Another day, another worrying coronavirus headline.
On Tuesday it was reported the UK’s testing and tracing system was not good enough to prevent a second wave once schools reopen.
It came after Prime Minister Boris Johnson announced last week the brakes were being applied on the lifting of further restrictions.
And that was off the back of the announcement that parts of northern England were to have some of the lockdown restrictions reimposed on them.
The problem, ministers and their advisers warned, was that infections were on the rise.
We had, concluded chief medical adviser Prof Chris Whitty, reached the limits of lifting lockdown.

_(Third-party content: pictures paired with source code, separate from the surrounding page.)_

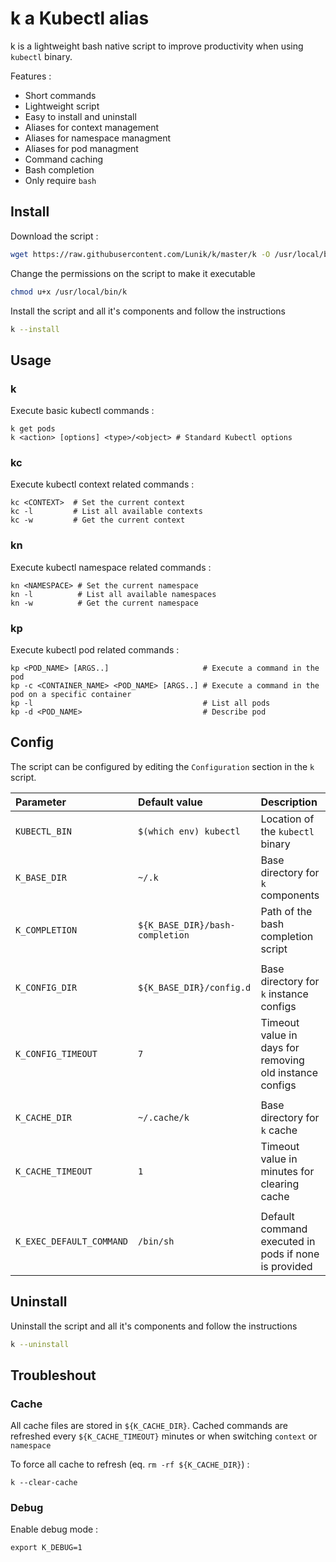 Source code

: # k a Kubectl alias

k is a lightweight bash native script to improve productivity when using `kubectl` binary.

Features :
- Short commands
- Lightweight script
- Easy to install and uninstall
- Aliases for context management
- Aliases for namespace managment
- Aliases for pod managment
- Command caching
- Bash completion
- Only require `bash`

## Install

Download the script :
```sh
wget https://raw.githubusercontent.com/Lunik/k/master/k -O /usr/local/bin/k
```

Change the permissions on the script to make it executable
```sh
chmod u+x /usr/local/bin/k
```

Install the script and all it's components and follow the instructions
```sh
k --install
```

## Usage

### k

Execute basic kubectl commands :
```shell
k get pods
k <action> [options] <type>/<object> # Standard Kubectl options
```

### kc

Execute kubectl context related commands :
```shell
kc <CONTEXT>  # Set the current context
kc -l         # List all available contexts
kc -w         # Get the current context
```

### kn

Execute kubectl namespace related commands :
```shell
kn <NAMESPACE> # Set the current namespace
kn -l          # List all available namespaces
kn -w          # Get the current namespace
```

### kp

Execute kubectl pod related commands :
```shell
kp <POD_NAME> [ARGS..]                     # Execute a command in the pod
kp -c <CONTAINER_NAME> <POD_NAME> [ARGS..] # Execute a command in the pod on a specific container
kp -l                                      # List all pods
kp -d <POD_NAME>                           # Describe pod
```

## Config

The script can be configured by editing the `Configuration` section in the `k` script.

| Parameter | Default value | Description |
|:----------|:--------------|:------------|
| `KUBECTL_BIN`  | `$(which env) kubectl`          | Location of the `kubectl` binary   |
| `K_BASE_DIR`   | `~/.k`                          | Base directory for `k` components  |
| `K_COMPLETION` | `${K_BASE_DIR}/bash-completion` | Path of the bash completion script |
||||
| `K_CONFIG_DIR`     | `${K_BASE_DIR}/config.d` | Base directory for `k` instance configs                 |
| `K_CONFIG_TIMEOUT` | `7`                      | Timeout value in days for removing old instance configs |
||||
| `K_CACHE_DIR`     | `~/.cache/k` | Base directory for `k` cache                |
| `K_CACHE_TIMEOUT` | `1`          | Timeout value in minutes for clearing cache |
||||
| `K_EXEC_DEFAULT_COMMAND` | `/bin/sh` | Default command executed in pods if none is provided |

## Uninstall

Uninstall the script and all it's components and follow the instructions
```sh
k --uninstall
```

## Troubleshout

### Cache

All cache files are stored in  `${K_CACHE_DIR}`.
Cached commands are refreshed every `${K_CACHE_TIMEOUT}` minutes or when switching `context` or `namespace`

To force all cache to refresh (eq. `rm -rf ${K_CACHE_DIR}`) :
```shell
k --clear-cache
```

### Debug

Enable debug mode :
```shell
export K_DEBUG=1
```
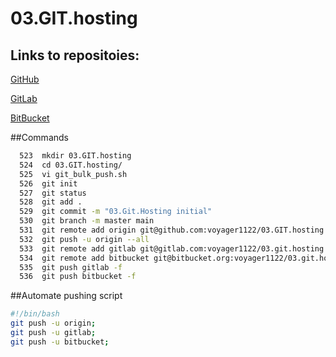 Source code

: #	03.GIT.hosting

## Links to repositoies:
[GitHub](https://github.com/voyager1122/sa.it-academy.by/tree/md-sa2-20-22 "GitHub")

[GitLab](https://gitlab.com/voyager1122/03.git.hosting/-/commits/main "GitLab")

[BitBucket](https://bitbucket.org/voyager1122/03.git.hosting/src/main/ "BitBucket")


##Commands
``` bash
  523  mkdir 03.GIT.hosting
  524  cd 03.GIT.hosting/
  525  vi git_bulk_push.sh
  526  git init
  527  git status
  528  git add .
  529  git commit -m "03.Git.Hosting initial"
  530  git branch -m master main
  531  git remote add origin git@github.com:voyager1122/03.GIT.hosting.git
  532  git push -u origin --all
  533  git remote add gitlab git@gitlab.com:voyager1122/03.git.hosting.git
  534  git remote add bitbucket git@bitbucket.org:voyager1122/03.git.hosting.git
  535  git push gitlab -f
  536  git push bitbucket -f
``` 
  
##Automate pushing script
``` bash
#!/bin/bash 
git push -u origin;
git push -u gitlab;
git push -u bitbucket;
``` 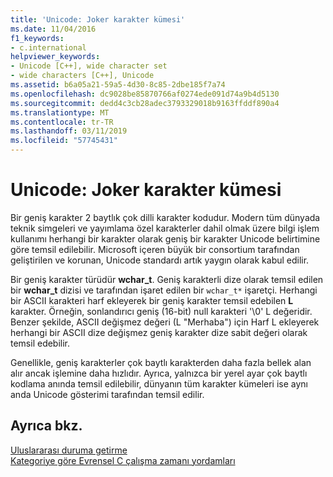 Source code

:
 ```yaml
---
title: 'Unicode: Joker karakter kümesi'
ms.date: 11/04/2016
f1_keywords:
- c.international
helpviewer_keywords:
- Unicode [C++], wide character set
- wide characters [C++], Unicode
ms.assetid: b6a05a21-59a5-4d30-8c85-2dbe185f7a74
ms.openlocfilehash: dc9028be85870766af0274ede091d74a9b4d5130
ms.sourcegitcommit: dedd4c3cb28adec3793329018b9163ffddf890a4
ms.translationtype: MT
ms.contentlocale: tr-TR
ms.lasthandoff: 03/11/2019
ms.locfileid: "57745431"
---
```

# <a name="unicode-the-wide-character-set"></a>Unicode: Joker karakter kümesi

Bir geniş karakter 2 baytlık çok dilli karakter kodudur. Modern tüm dünyada teknik simgeleri ve yayımlama özel karakterler dahil olmak üzere bilgi işlem kullanımı herhangi bir karakter olarak geniş bir karakter Unicode belirtimine göre temsil edilebilir. Microsoft içeren büyük bir consortium tarafından geliştirilen ve korunan, Unicode standardı artık yaygın olarak kabul edilir.

Bir geniş karakter türüdür **wchar_t**. Geniş karakterli dize olarak temsil edilen bir **wchar_t** dizisi ve tarafından işaret edilen bir `wchar_t*` işaretçi. Herhangi bir ASCII karakteri harf ekleyerek bir geniş karakter temsil edebilen **L** karakter. Örneğin, sonlandırıcı geniş (16-bit) null karakteri '\0' L değeridir. Benzer şekilde, ASCII değişmez değeri (L "Merhaba") için Harf L ekleyerek herhangi bir ASCII dize değişmez geniş karakter dize sabit değeri olarak temsil edebilir.

Genellikle, geniş karakterler çok baytlı karakterden daha fazla bellek alan alır ancak işlemine daha hızlıdır. Ayrıca, yalnızca bir yerel ayar çok baytlı kodlama anında temsil edilebilir, dünyanın tüm karakter kümeleri ise aynı anda Unicode gösterimi tarafından temsil edilir.

## <a name="see-also"></a>Ayrıca bkz.

[Uluslararası duruma getirme](../c-runtime-library/internationalization.md)<br/>
[Kategoriye göre Evrensel C çalışma zamanı yordamları](../c-runtime-library/run-time-routines-by-category.md)<br/>
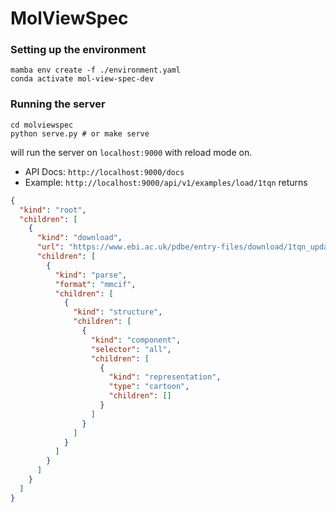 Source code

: MolViewSpec
=============

### Setting up the environment

```
mamba env create -f ./environment.yaml
conda activate mol-view-spec-dev
```

### Running the server

```
cd molviewspec
python serve.py # or make serve
```

will run the server on `localhost:9000` with reload mode on.

- API Docs: `http://localhost:9000/docs`
- Example: `http://localhost:9000/api/v1/examples/load/1tqn` returns 

```json
{
  "kind": "root",
  "children": [
    {
      "kind": "download",
      "url": "https://www.ebi.ac.uk/pdbe/entry-files/download/1tqn_updated.cif",
      "children": [
        {
          "kind": "parse",
          "format": "mmcif",
          "children": [
            {
              "kind": "structure",
              "children": [
                {
                  "kind": "component",
                  "selector": "all",
                  "children": [
                    {
                      "kind": "representation",
                      "type": "cartoon",
                      "children": []
                    }
                  ]
                }
              ]
            }
          ]
        }
      ]
    }
  ]
}
``` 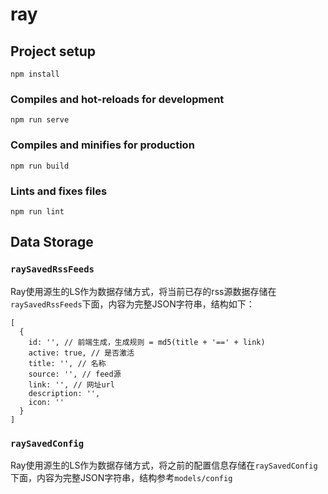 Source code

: # ray

## Project setup
```
npm install
```

### Compiles and hot-reloads for development
```
npm run serve
```

### Compiles and minifies for production
```
npm run build
```

### Lints and fixes files
```
npm run lint
```

## Data Storage

### `raySavedRssFeeds`

Ray使用源生的LS作为数据存储方式，将当前已存的rss源数据存储在`raySavedRssFeeds`下面，内容为完整JSON字符串，结构如下：

```
[
  {
    id: '', // 前端生成，生成规则 = md5(title + '==' + link)
    active: true, // 是否激活
    title: '', // 名称
    source: '', // feed源
    link: '', // 网址url
    description: '',
    icon: ''
  }
]
```

### `raySavedConfig`

Ray使用源生的LS作为数据存储方式，将之前的配置信息存储在`raySavedConfig`下面，内容为完整JSON字符串，结构参考`models/config`
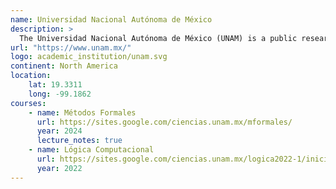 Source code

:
 ```yaml
---
name: Universidad Nacional Autónoma de México
description: >
  The Universidad Nacional Autónoma de México (UNAM) is a public research university in Mexico City, Mexico. It is the largest university in Latin America and has a long history of academic excellence.
url: "https://www.unam.mx/"
logo: academic_institution/unam.svg
continent: North America
location:
    lat: 19.3311
    long: -99.1862
courses:
    - name: Métodos Formales
      url: https://sites.google.com/ciencias.unam.mx/mformales/
      year: 2024
      lecture_notes: true
    - name: Lógica Computacional
      url: https://sites.google.com/ciencias.unam.mx/logica2022-1/inicio?authuser=0
      year: 2022
---
```

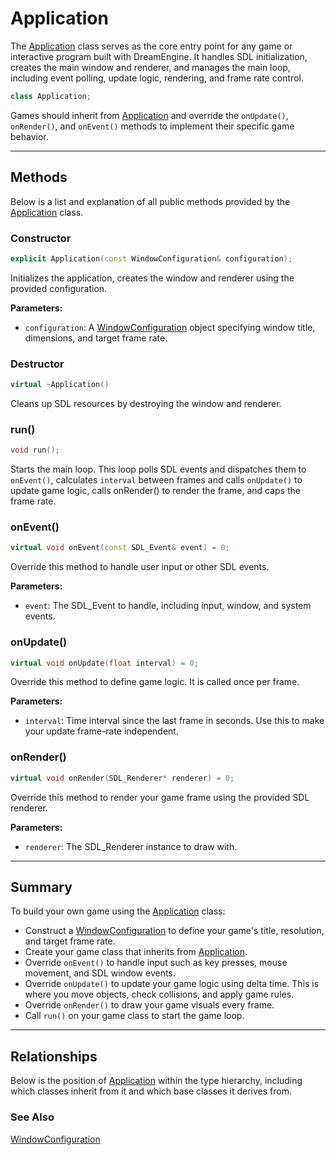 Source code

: # Application
The [Application](Application.md) class serves as the core entry point 
for any game or interactive program built with DreamEngine. 
It handles SDL initialization, creates the main window 
and renderer, and manages the main loop, including event 
polling, update logic, rendering, and frame rate control.

```c++
class Application;
```

Games should inherit from [Application](Application.md) 
and override the `onUpdate()`, `onRender()`, and `onEvent()` 
methods to implement their specific game behavior.

---

## Methods

Below is a list and explanation of all public methods
provided by the [Application](Application.md) class.

### Constructor

```c++
explicit Application(const WindowConfiguration& configuration);
```

Initializes the application, creates the window and renderer using the provided configuration.

**Parameters:**
- `configuration`: A [WindowConfiguration](WindowConfiguration.md) object specifying window title, dimensions, and target frame rate.

### Destructor

```c++
virtual ~Application()
```

Cleans up SDL resources by destroying the window and renderer.

### run()

```c++
void run();
```

Starts the main loop. This loop polls SDL events and 
dispatches them to `onEvent()`, calculates `interval` 
between frames and calls `onUpdate()` to 
update game logic, calls onRender() to render the frame,
and caps the frame rate.

### onEvent()

```c++
virtual void onEvent(const SDL_Event& event) = 0;
```
Override this method to handle user input or other SDL events.

**Parameters:**
- `event`: The SDL_Event to handle, including input, window, and system events.

### onUpdate()

```c++
virtual void onUpdate(float interval) = 0;
```

Override this method to define game logic. 
It is called once per frame.

**Parameters:**
- `interval`: Time interval since the last frame in seconds. Use this to make your update frame-rate independent.

### onRender()

```c++
virtual void onRender(SDL_Renderer* renderer) = 0;
```

Override this method to render your game frame using 
the provided SDL renderer.

**Parameters:**
- `renderer`: The SDL_Renderer instance to draw with.

---

## Summary

To build your own game using the [Application](Application.md) class:

- Construct a [WindowConfiguration](WindowConfiguration.md) to define your game's title, resolution, and target frame rate.
- Create your game class that inherits from [Application](Application.md).
- Override `onEvent()` to handle input such as key presses, mouse movement, and SDL window events.
- Override `onUpdate()` to update your game logic using delta time. This is where you move objects, check collisions, and apply game rules.
- Override `onRender()` to draw your game visuals every frame.
- Call `run()` on your game class to start the game loop.

---

## Relationships
Below is the position of [Application](Application.md)
within the type hierarchy, including which classes inherit
from it and which base classes it derives from.

### See Also
[WindowConfiguration](WindowConfiguration.md)
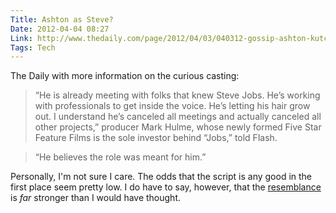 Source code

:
 ```yaml
---
Title: Ashton as Steve?
Date: 2012-04-04 08:27
Link: http://www.thedaily.com/page/2012/04/03/040312-gossip-ashton-kutcher-1-2/
Tags: Tech
---
```

The Daily with more information on the curious casting:

> “He is already meeting with folks that knew Steve Jobs. He’s working with professionals to get inside the voice. He’s letting his hair grow out. I understand he’s canceled all meetings and actually canceled all other projects,” producer Mark Hulme, whose newly formed Five Star Feature Films is the sole investor behind “Jobs,” told Flash.

> “He believes the role was meant for him.”

Personally, I'm not sure I care. The odds that the script is any good in the first place seem pretty low. I do have to say, however, that the [resemblance](http://downloads.thedaily.com/ui-images/2012/04/03/040312-gossip-ashton-kutcher-1-ss-662w-at-1x.jpg) is *far* stronger than I would have thought.
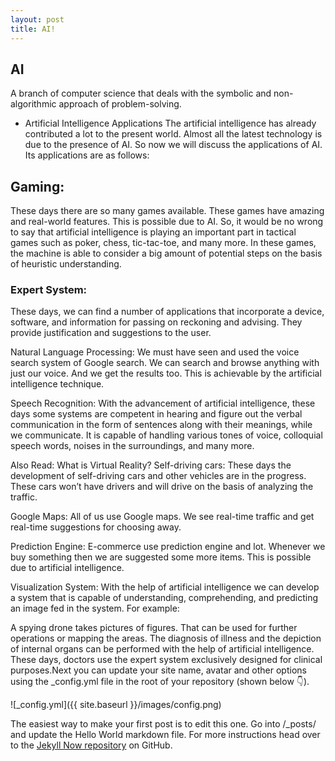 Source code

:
 ```yaml
---
layout: post
title: AI!
---
```


## AI
A branch of computer science that deals with the symbolic and non-algorithmic approach of problem-solving.

- Artificial Intelligence Applications
The artificial intelligence has already contributed a lot to the present world. Almost all the latest technology is due to the presence of AI. So now we will discuss the applications of AI. Its applications are as follows:

## Gaming:
These days there are so many games available. These games have amazing and real-world features. This is possible due to AI. So, it would be no wrong to say that artificial intelligence is playing an important part in tactical games such as poker, chess, tic-tac-toe, and many more. In these games, the machine is able to consider a big amount of potential steps on the basis of heuristic understanding.

### Expert System:
These days, we can find a number of applications that incorporate a device, software, and information for passing on reckoning and advising. They provide justification and suggestions to the user.

Natural Language Processing:
We must have seen and used the voice search system of Google search. We can search and browse anything with just our voice. And we get the results too. This is achievable by the artificial intelligence technique.

Speech Recognition:
With the advancement of artificial intelligence, these days some systems are competent in hearing and figure out the verbal communication in the form of sentences along with their meanings, while we communicate. It is capable of handling various tones of voice, colloquial speech words, noises in the surroundings, and many more.

Also Read: What is Virtual Reality?
Self-driving cars:
These days the development of self-driving cars and other vehicles are in the progress. These cars won’t have drivers and will drive on the basis of analyzing the traffic.

Google Maps:
All of us use Google maps. We see real-time traffic and get real-time suggestions for choosing away.

Prediction Engine:
E-commerce use prediction engine and lot. Whenever we buy something then we are suggested some more items. This is possible due to artificial intelligence.

Visualization System:
With the help of artificial intelligence we can develop a system that is capable of understanding, comprehending, and predicting an image fed in the system. For example:

A spying drone takes pictures of figures. That can be used for further operations or mapping the areas.
The diagnosis of illness and the depiction of internal organs can be performed with the help of artificial intelligence. These days, doctors use the expert system exclusively designed for clinical purposes.Next you can update your site name, avatar and other options using the _config.yml file in the root of your repository (shown below :point_down:).

![_config.yml]({{ site.baseurl }}/images/config.png)

The easiest way to make your first post is to edit this one. Go into /_posts/ and update the Hello World markdown file. For more instructions head over to the [Jekyll Now repository](https://github.com/barryclark/jekyll-now) on GitHub.
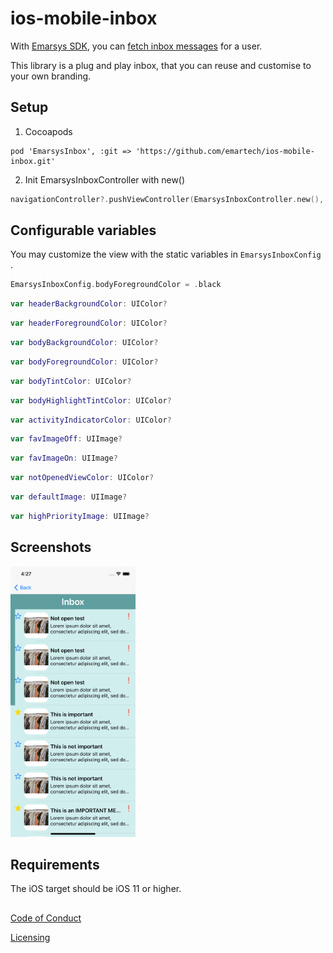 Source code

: # ios-mobile-inbox

With [Emarsys SDK](https://github.com/emartech/ios-emarsys-sdk), you can [fetch inbox messages](https://github.com/emartech/ios-emarsys-sdk/wiki#7-inbox) for a user.

This library is a plug and play inbox, that you can reuse and customise to your own branding.

## Setup
1. Cocoapods
```
pod 'EmarsysInbox', :git => 'https://github.com/emartech/ios-mobile-inbox.git'
```
2. Init EmarsysInboxController with new()
```swift
navigationController?.pushViewController(EmarsysInboxController.new(), animated: true)
```

## Configurable variables
You may customize the view with the static variables in `EmarsysInboxConfig` .
```swift
EmarsysInboxConfig.bodyForegroundColor = .black
```

```swift
var headerBackgroundColor: UIColor?
```

```swift
var headerForegroundColor: UIColor?
```

```swift
var bodyBackgroundColor: UIColor?
```

```swift
var bodyForegroundColor: UIColor?
```

```swift
var bodyTintColor: UIColor?
```

```swift
var bodyHighlightTintColor: UIColor?
```

```swift
var activityIndicatorColor: UIColor?
```

```swift
var favImageOff: UIImage?
```

```swift
var favImageOn: UIImage?
```

```swift
var notOpenedViewColor: UIColor?
```

```swift
var defaultImage: UIImage?
```

```swift
var highPriorityImage: UIImage?
```

## Screenshots
<img src="https://raw.githubusercontent.com/emartech/ios-mobile-inbox/master/sample.png" width="200">

## Requirements

The iOS target should be iOS 11 or higher.

##

[Code of Conduct](https://github.com/emartech/.github/blob/main/CODE_OF_CONDUCT.md)

[Licensing](https://github.com/emartech/ios-mobile-inbox/blob/master/LICENSE)

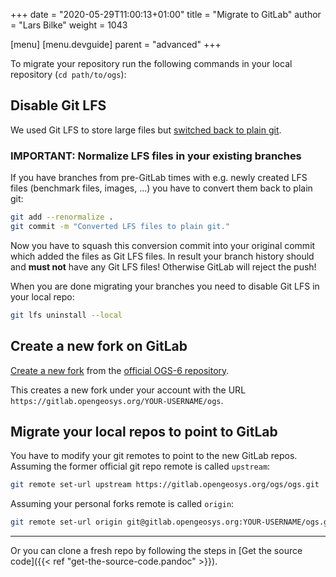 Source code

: +++
date = "2020-05-29T11:00:13+01:00"
title = "Migrate to GitLab"
author = "Lars Bilke"
weight = 1043

[menu]
  [menu.devguide]
    parent = "advanced"
+++

To migrate your repository run the following commands in your local repository (`cd path/to/ogs`):

## Disable Git LFS

We used Git LFS to store large files but [switched back to plain git](https://github.com/ufz/ogs/issues/2961).

<div class='note'>

### <i class="far fa-info-circle"></i> IMPORTANT: Normalize LFS files in your existing branches

If you have branches from pre-GitLab times with e.g. newly created LFS files (benchmark files, images, ...) you have to convert them back to plain git:

```bash
git add --renormalize .
git commit -m "Converted LFS files to plain git."
```

Now you have to squash this conversion commit into your original commit which added the files as Git LFS files. In result your branch history should and **must not** have any Git LFS files! Otherwise GitLab will reject the push!
</div>

When you are done migrating your branches you need to disable Git LFS in your local repo:

```bash
git lfs uninstall --local
```

## Create a new fork on GitLab

[Create a new fork](https://gitlab.opengeosys.org/ogs/ogs/-/forks/new) from the [official OGS-6 repository](https://gitlab.opengeosys.org/ogs/ogs).

This creates a new fork under your account with the URL `https://gitlab.opengeosys.org/YOUR-USERNAME/ogs`.

## Migrate your local repos to point to GitLab

You have to modify your git remotes to point to the new GitLab repos. Assuming the former official git repo remote is called `upstream`:

```bash
git remote set-url upstream https://gitlab.opengeosys.org/ogs/ogs.git
```

Assuming your personal forks remote is called `origin`:

```bash
git remote set-url origin git@gitlab.opengeosys.org:YOUR-USERNAME/ogs.git
```

----

Or you can clone a fresh repo by following the steps in [Get the source code]({{< ref "get-the-source-code.pandoc" >}}).
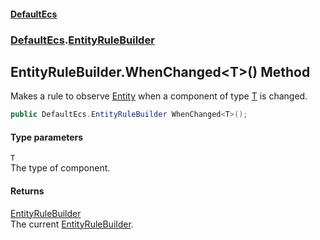 #### [DefaultEcs](./index.md 'index')
### [DefaultEcs](./DefaultEcs.md 'DefaultEcs').[EntityRuleBuilder](./DefaultEcs-EntityRuleBuilder.md 'DefaultEcs.EntityRuleBuilder')
## EntityRuleBuilder.WhenChanged&lt;T&gt;() Method
Makes a rule to observe [Entity](./DefaultEcs-Entity.md 'DefaultEcs.Entity') when a component of type [T](#DefaultEcs-EntityRuleBuilder-WhenChanged-T-()-T 'DefaultEcs.EntityRuleBuilder.WhenChanged&lt;T&gt;().T') is changed.  
```csharp
public DefaultEcs.EntityRuleBuilder WhenChanged<T>();
```
#### Type parameters
<a name='DefaultEcs-EntityRuleBuilder-WhenChanged-T-()-T'></a>
`T`  
The type of component.  
  
#### Returns
[EntityRuleBuilder](./DefaultEcs-EntityRuleBuilder.md 'DefaultEcs.EntityRuleBuilder')  
The current [EntityRuleBuilder](./DefaultEcs-EntityRuleBuilder.md 'DefaultEcs.EntityRuleBuilder').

It prompted a weekend of debate, with people urging pubs to close so schools could open.
But is the situation really as bad as it seems?
Infection rates ‘not rising in any significant sense’
It was one of the more curious aspects of last week’s warnings that the government seemed so ready to embrace the concept that infection rates were on the up.
This is a government that all along the way has been trying to mount a vigorous defence of its record.
The surveillance programme – run by the Office for National Statistics – did suggest they were rising.
But there have to be heavy caveats around these findings – they are based on just 24 positive cases among nearly 30,000 people over the course of two weeks. Drawing conclusions from such smaller numbers is fraught with difficulties.
The other key source of data – the cases found by testing – shows numbers have started going up. They are now more than 40% higher than they were in the second week of July on a rolling-seven day average.